Oggi i miei concittadini hanno fatto una nuova manifestazione per sottolineare l’apparente stato di immobilità in cui versa il Centro Storico di L’Aquila.

Sinceramente faccio sempre più fatica a dichiararmi Aquilano non per la legittima aspirazione ad avere qualche straccio di certezza sulla propria casa ma per i tempi e le modalità con cui la protesta avviene.

Non che io stia meglio: sono fuori casa dal 6 aprile, sono in affitto a mie spese (rimborsate in parte dall’autonoma sistemazione quando quelli del SED riescono a lavorare con un foglio excel..) e non so quando e se partiranno i lavori di riparazione.

Tutto sospeso, quindi. Ovviamente non recrimino sulle mie scelte ma rivendico un profilo di responsabilità verso la mia famiglia e la mia città. Potendo, provvedo da solo.

Quanti, tra quelli che vanno a queste manifestazioni, hanno veramente bisogno (avere una casa al centro dell’aquila non era proprio alla portata di tutti..)? quanti si rendono conto che il problema è più grande del loro ego (per quanto smisurato per alcuni di loro L’Aquila è comunque una citta da 70K persone..)? quanti si rendono conto che sono strumenti per una campagna elettorale che non si fa più con i comizi ma con serpeggiante maldicenza e altro?

Il Sindaco ci mette anche del suo… Ora è il vice commissario: deve indicare le soluzioni non i problemi e, tantomeno, deve saltare sul cavallo impazzito della denigrazione preventiva.

Sarà che sono un incurabile illuso ma, al posto di questa sparuta minoranza di Aquilani, chiederei al vice-commissario quanto tempo gli serve per trovare una soluzione ad ogni singolo problema e poi mi farei vivo a tempo debito.

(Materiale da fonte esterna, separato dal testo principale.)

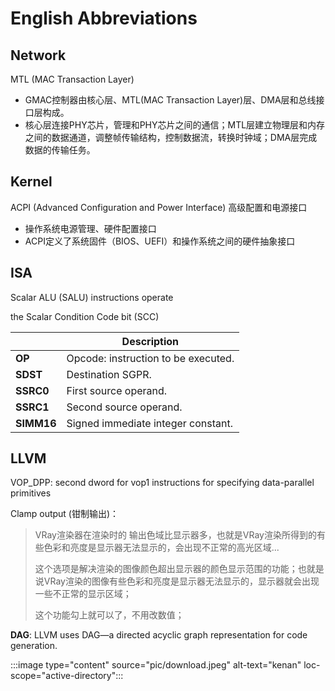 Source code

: # English Abbreviations

## Network

MTL (MAC Transaction Layer)

- GMAC控制器由核心层、MTL(MAC Transaction Layer)层、DMA层和总线接口层构成。
- 核心层连接PHY芯片，管理和PHY芯片之间的通信；MTL层建立物理层和内存之间的数据通道，调整帧传输结构，控制数据流，转换时钟域；DMA层完成数据的传输任务。

## Kernel

ACPI (Advanced Configuration and Power Interface) 高级配置和电源接口

- 操作系统电源管理、硬件配置接口
- ACPI定义了系统固件（BIOS、UEFI）和操作系统之间的硬件抽象接口

## ISA

Scalar ALU (SALU) instructions operate

the Scalar Condition Code bit (SCC)

|            | Description                         |
|-------------|--------------------------------------|
| **OP**     | Opcode: instruction to be executed. |
| **SDST**   | Destination SGPR.                   |
| **SSRC0**  | First source operand.               |
| **SSRC1**  | Second source operand.              |
| **SIMM16** | Signed immediate integer constant.  |

## LLVM

VOP_DPP: second dword for vop1 instructions for specifying data-parallel primitives

Clamp output (钳制输出)：

> VRay渲染器在渲染时的 输出色域比显示器多，也就是VRay渲染所得到的有些色彩和亮度是显示器无法显示的，会出现不正常的高光区域...
>
> 这个选项是解决渲染的图像颜色超出显示器的颜色显示范围的功能；也就是说VRay渲染的图像有些色彩和亮度是显示器无法显示的，显示器就会出现一些不正常的显示区域；
>
> 这个功能勾上就可以了，不用改数值；

**DAG**: LLVM uses DAG—a directed acyclic graph representation for code generation.

:::image type="content" source="pic/download.jpeg" alt-text="kenan" loc-scope="active-directory":::
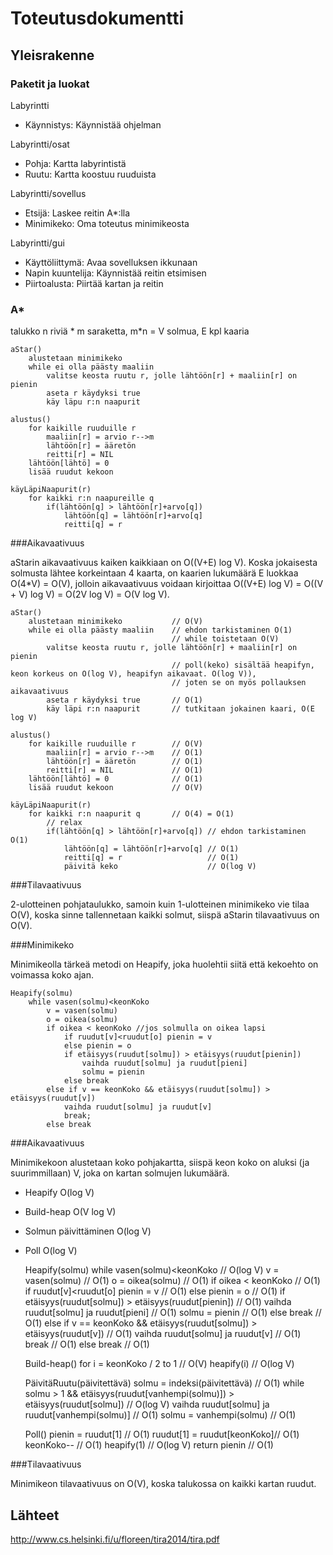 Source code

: Toteutusdokumentti
====================
Yleisrakenne
------------
### Paketit ja luokat
Labyrintti
- Käynnistys: Käynnistää ohjelman

Labyrintti/osat
- Pohja: Kartta labyrintistä
- Ruutu: Kartta koostuu ruuduista

Labyrintti/sovellus
- Etsijä: Laskee reitin A*:lla
- Minimikeko: Oma toteutus minimikeosta

Labyrintti/gui
- Käyttöliittymä: Avaa sovelluksen ikkunaan
- Napin kuuntelija: Käynnistää reitin etsimisen
- Piirtoalusta: Piirtää kartan ja reitin

### A*

talukko n riviä * m saraketta, m*n = V solmua, E kpl kaaria

	aStar()
		alustetaan minimikeko
		while ei olla päästy maaliin
			valitse keosta ruutu r, jolle lähtöön[r] + maaliin[r] on pienin
			aseta r käydyksi true
			käy läpu r:n naapurit
	
	alustus()
		for kaikille ruuduille r
			maaliin[r] = arvio r-->m
			lähtöön[r] = ääretön
			reitti[r] = NIL
		lähtöön[lähtö] = 0
		lisää ruudut kekoon

	käyLäpiNaapurit(r)
		for kaikki r:n naapureille q
			if(lähtöön[q] > lähtöön[r]+arvo[q])
				lähtöön[q] = lähtöön[r]+arvo[q]
				reitti[q] = r

###Aikavaativuus

aStarin aikavaativuus kaiken kaikkiaan on O((V+E) log V). Koska jokaisesta solmusta lähtee korkeintaan 4 kaarta, on kaarien lukumäärä E luokkaa O(4*V) = O(V), jolloin aikavaativuus voidaan kirjoittaa O((V+E) log V) = O((V + V) log V) = O(2V log V) = O(V log V).
		
	aStar()
		alustetaan minimikeko			// O(V)
		while ei olla päästy maaliin	// ehdon tarkistaminen O(1)
										// while toistetaan O(V)
			valitse keosta ruutu r, jolle lähtöön[r] + maaliin[r] on pienin
										// poll(keko) sisältää heapifyn, keon korkeus on O(log V), heapifyn aikavaat. O(log V)), 
										// joten se on myös pollauksen aikavaativuus
			aseta r käydyksi true		// O(1)
			käy läpi r:n naapurit		// tutkitaan jokainen kaari, O(E log V)
	
	alustus()
		for kaikille ruuduille r		// O(V)
			maaliin[r] = arvio r-->m	// O(1)
			lähtöön[r] = ääretön		// O(1)
			reitti[r] = NIL				// O(1)
		lähtöön[lähtö] = 0				// O(1)
		lisää ruudut kekoon				// O(V)
	
	käyLäpiNaapurit(r)
		for kaikki r:n naapurit q		// O(4) = O(1)
			// relax
			if(lähtöön[q] > lähtöön[r]+arvo[q]) // ehdon tarkistaminen O(1)
				lähtöön[q] = lähtöön[r]+arvo[q]	// O(1)
				reitti[q] = r					// O(1)
				päivitä keko					// O(log V)

###Tilavaativuus

2-ulotteinen pohjataulukko, samoin kuin 1-ulotteinen minimikeko vie tilaa O(V), koska sinne tallennetaan kaikki solmut, siispä aStarin tilavaativuus on O(V).

###Minimikeko

Minimikeolla tärkeä metodi on Heapify, joka huolehtii siitä että kekoehto on voimassa koko ajan.

	Heapify(solmu)
		while vasen(solmu)<keonKoko
			v = vasen(solmu)
			o = oikea(solmu)
			if oikea < keonKoko //jos solmulla on oikea lapsi
				if ruudut[v]<ruudut[o] pienin = v
				else pienin = o
				if etäisyys(ruudut[solmu]) > etäisyys(ruudut[pienin])
					vaihda ruudut[solmu] ja ruudut[pieni]
					solmu = pienin
				else break
			else if v == keonKoko && etäisyys(ruudut[solmu]) > etäisyys(ruudut[v])
				vaihda ruudut[solmu] ja ruudut[v]
				break;
			else break

###Aikavaativuus

Minimikekoon alustetaan koko pohjakartta, siispä keon koko on aluksi (ja suurimmillaan) V, joka on kartan solmujen lukumäärä.

- Heapify O(log V)
- Build-heap O(V log V)
- Solmun päivittäminen O(log V)
- Poll O(log V)


	Heapify(solmu)
		while vasen(solmu)<keonKoko					// O(log V)
			v = vasen(solmu)						// O(1)
			o = oikea(solmu)						// O(1)
			if oikea < keonKoko						// O(1)
				if ruudut[v]<ruudut[o] pienin = v	// O(1)
				else pienin = o						// O(1)
				if etäisyys(ruudut[solmu]) > etäisyys(ruudut[pienin]) // O(1)
					vaihda ruudut[solmu] ja ruudut[pieni]	// O(1)	
					solmu = pienin					// O(1)
				else break							// O(1)
			else if v == keonKoko && etäisyys(ruudut[solmu]) > etäisyys(ruudut[v]) // O(1)
				vaihda ruudut[solmu] ja ruudut[v]	// O(1)
				break								// O(1)
			else break								// O(1)

	Build-heap()
		for i = keonKoko / 2 to 1		// O(V)
			heapify(i)					// O(log V)

	PäivitäRuutu(päivitettävä)
		solmu = indeksi(päivitettävä)						// O(1)
		while solmu > 1 && etäisyys(ruudut[vanhempi(solmu)]) > etäisyys(ruudut[solmu]) // O(log V)
			vaihda ruudut[solmu] ja ruudut[vanhempi(solmu)]	// O(1)
			solmu = vanhempi(solmu)							// O(1)

	Poll()
		pienin = ruudut[1]			// O(1)
		ruudut[1] = ruudut[keonKoko]// O(1)
		keonKoko--					// O(1)
		heapify(1)					// O(log V)
		return pienin				// O(1)
			
###Tilavaativuus

Minimikeon tilavaativuus on O(V), koska talukossa on kaikki kartan ruudut.

Lähteet
---------
http://www.cs.helsinki.fi/u/floreen/tira2014/tira.pdf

Almeno non rischio di diventare lo strumento di altri … per i loro obbiettivi personali.

Tutto ciò è esattamente in linea con l’egoismo sfrenato che regnava nella città… Poi dicono che non esiste la punizione divina…

Il mondo reale.

Questo video esprime un sentimento che provo anch’io

Io non ho più una casa ed oltre i danni materiali quelli morali e di disgregazione famigliare non me li ridarà nessuno ed aumentano la complessità del vivere quotidiano.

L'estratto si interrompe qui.